Sabine Bergk beschreibt eine einzige Theaterszene. Die gnadenlose Tirade einer ewig zu kurz gekommenen Souffleuse verleiht dem Theaterirrsinn und seinen Akteuren eine Stimme.
Ausgewählt vom Netzwerk BücherFrauen, diesmal von Silke Pachal, freie Lektorin und Übersetzerin aus Berlin. www.pachal-lektorat.de
Sabine Bergk: Gilsbrod
Skurril und bizarr wird in Gilsbrod mit großer Sogkraft eine einzige Theaterszene beschrieben, in der alle Lebensfäden der Ich-Erzählerin zusammenlaufen. In einer gnadenlosen Tirade verleiht die ewig zu kurz gekommene Souffleuse dem Theaterirrsinn und seinen Akteuren eine Stimme. In eine dunkle Ecke der Bühne verbannt, sitzt sie und kann ihr Stichwort nicht geben, als Frau Gildbrod, die kapriziöse und strapaziöse Operndiva des kleinstädtischen Theaterhauses, in großer Not im höchsten Dauerton feststeckt.

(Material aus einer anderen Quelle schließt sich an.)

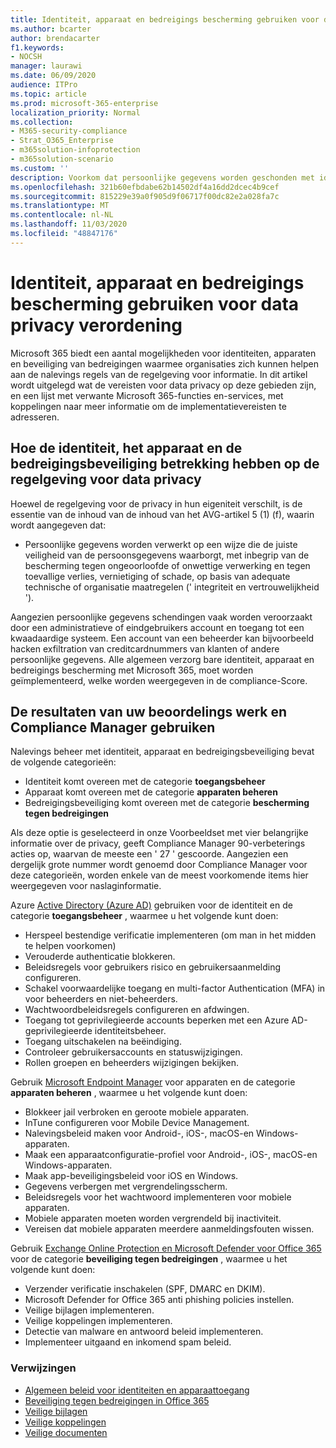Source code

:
 ```yaml
---
title: Identiteit, apparaat en bedreigings bescherming gebruiken voor data privacy verordening
ms.author: bcarter
author: brendacarter
f1.keywords:
- NOCSH
manager: laurawi
ms.date: 06/09/2020
audience: ITPro
ms.topic: article
ms.prod: microsoft-365-enterprise
localization_priority: Normal
ms.collection:
- M365-security-compliance
- Strat_O365_Enterprise
- m365solution-infoprotection
- m365solution-scenario
ms.custom: ''
description: Voorkom dat persoonlijke gegevens worden geschonden met identiteits-, service-en Threat Protection-Services van Microsoft 365.
ms.openlocfilehash: 321b60efbdabe62b14502df4a16dd2dcec4b9cef
ms.sourcegitcommit: 815229e39a0f905d9f06717f00dc82e2a028fa7c
ms.translationtype: MT
ms.contentlocale: nl-NL
ms.lasthandoff: 11/03/2020
ms.locfileid: "48847176"
---
```

# <a name="use-identity-device-and-threat-protection-for-data-privacy-regulation"></a>Identiteit, apparaat en bedreigings bescherming gebruiken voor data privacy verordening

Microsoft 365 biedt een aantal mogelijkheden voor identiteiten, apparaten en beveiliging van bedreigingen waarmee organisaties zich kunnen helpen aan de nalevings regels van de regelgeving voor informatie. In dit artikel wordt uitgelegd wat de vereisten voor data privacy op deze gebieden zijn, en een lijst met verwante Microsoft 365-functies en-services, met koppelingen naar meer informatie om de implementatievereisten te adresseren.

## <a name="how-identity-device-and-threat-protection-relate-to-data-privacy-regulation"></a>Hoe de identiteit, het apparaat en de bedreigingsbeveiliging betrekking hebben op de regelgeving voor data privacy

Hoewel de regelgeving voor de privacy in hun eigeniteit verschilt, is de essentie van de inhoud van de inhoud van het AVG-artikel 5 (1) (f), waarin wordt aangegeven dat: 

- Persoonlijke gegevens worden verwerkt op een wijze die de juiste veiligheid van de persoonsgegevens waarborgt, met inbegrip van de bescherming tegen ongeoorloofde of onwettige verwerking en tegen toevallige verlies, vernietiging of schade, op basis van adequate technische of organisatie maatregelen (' integriteit en vertrouwelijkheid ').

Aangezien persoonlijke gegevens schendingen vaak worden veroorzaakt door een administratieve of eindgebruikers account en toegang tot een kwaadaardige systeem. Een account van een beheerder kan bijvoorbeeld hacken exfiltration van creditcardnummers van klanten of andere persoonlijke gegevens. Alle algemeen verzorg bare identiteit, apparaat en bedreigings bescherming met Microsoft 365, moet worden geïmplementeerd, welke worden weergegeven in de compliance-Score.

## <a name="using-the-results-of-your-assessment-work-and-compliance-manager"></a>De resultaten van uw beoordelings werk en Compliance Manager gebruiken

Nalevings beheer met identiteit, apparaat en bedreigingsbeveiliging bevat de volgende categorieën:

- Identiteit komt overeen met de categorie **toegangsbeheer**
- Apparaat komt overeen met de categorie **apparaten beheren**
- Bedreigingsbeveiliging komt overeen met de categorie **bescherming tegen bedreigingen**
 
Als deze optie is geselecteerd in onze Voorbeeldset met vier belangrijke informatie over de privacy, geeft Compliance Manager 90-verbeterings acties op, waarvan de meeste een ' 27 ' gescoorde. Aangezien een dergelijk grote nummer wordt genoemd door Compliance Manager voor deze categorieën, worden enkele van de meest voorkomende items hier weergegeven voor naslaginformatie.

Azure [Active Directory (Azure AD)](https://azure.microsoft.com/services/active-directory/) gebruiken voor de identiteit en de categorie **toegangsbeheer** , waarmee u het volgende kunt doen:

- Herspeel bestendige verificatie implementeren (om man in het midden te helpen voorkomen)
- Verouderde authenticatie blokkeren.
- Beleidsregels voor gebruikers risico en gebruikersaanmelding configureren.
- Schakel voorwaardelijke toegang en multi-factor Authentication (MFA) in voor beheerders en niet-beheerders.
- Wachtwoordbeleidsregels configureren en afdwingen.
- Toegang tot geprivilegieerde accounts beperken met een Azure AD-geprivilegieerde identiteitsbeheer.
- Toegang uitschakelen na beëindiging.
- Controleer gebruikersaccounts en statuswijzigingen.
- Rollen groepen en beheerders wijzigingen bekijken.

Gebruik [Microsoft Endpoint Manager](https://www.microsoft.com/microsoft-365/microsoft-endpoint-manager) voor apparaten en de categorie **apparaten beheren** , waarmee u het volgende kunt doen:

- Blokkeer jail verbroken en geroote mobiele apparaten.
- InTune configureren voor Mobile Device Management.
- Nalevingsbeleid maken voor Android-, iOS-, macOS-en Windows-apparaten.
- Maak een apparaatconfiguratie-profiel voor Android-, iOS-, macOS-en Windows-apparaten.
- Maak app-beveiligingsbeleid voor iOS en Windows.
- Gegevens verbergen met vergrendelingsscherm.
- Beleidsregels voor het wachtwoord implementeren voor mobiele apparaten.
- Mobiele apparaten moeten worden vergrendeld bij inactiviteit.
- Vereisen dat mobiele apparaten meerdere aanmeldingsfouten wissen.

Gebruik [Exchange Online Protection en Microsoft Defender voor Office 365](../security/office-365-security/office-365-atp.md) voor de categorie **beveiliging tegen bedreigingen** , waarmee u het volgende kunt doen:

- Verzender verificatie inschakelen (SPF, DMARC en DKIM).
- Microsoft Defender for Office 365 anti phishing policies instellen.
- Veilige bijlagen implementeren.
- Veilige koppelingen implementeren.
- Detectie van malware en antwoord beleid implementeren.
- Implementeer uitgaand en inkomend spam beleid.

### <a name="references"></a>Verwijzingen

- [Algemeen beleid voor identiteiten en apparaattoegang](../security/office-365-security/identity-access-policies.md)
- [Beveiliging tegen bedreigingen in Office 365](https://support.office.com/article/protect-against-threats-in-office-365-b10023f6-f30f-45d3-b3ad-b71aa4aa0d58)
- [Veilige bijlagen](../security/office-365-security/atp-safe-attachments.md)
- [Veilige koppelingen](../security/office-365-security/atp-safe-links.md)
- [Veilige documenten](../security/office-365-security/safe-docs.md)
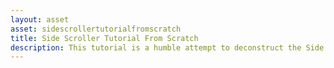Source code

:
 ```yaml
---
layout: asset
asset: sidescrollertutorialfromscratch
title: Side Scroller Tutorial From Scratch
description: This tutorial is a humble attempt to deconstruct the Side Scroller Tutorial.
---
```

Hervorgerufen durch den Anblick der Gilsbrod schwirren vor dem geistigen Auge der Souffleuse abstruse Bilder. Sie drohen, ihr ein anhaltendes Gelächter zu entlocken. Im Bewusstsein, dass ihr Versagen ihre Kündigung zur Folge haben wird, ziehen bruchstückhafte Erinnerungen und Stationen ihres Lebens an ihr vorbei. Einzelne Sätze und Ereignisse werden in Thomas-Bernhard-Manier gebetsmühlenartig wiederholt. Jede Buchseite bietet oftmals nur eine neue Information. Unerwiderte Liebe, Kindheitserinnerungen, die goldene Muschel ihrer Mutter, die als Souffleuse auch ihr Vorbild war, sind die Bestandteile, die sich an diesem Abend zum Mandala ihres Lebens zusammensetzen. Als am Ende der furiosen Erzählung der Knoten platzt, sehen wir es auseinanderfallen.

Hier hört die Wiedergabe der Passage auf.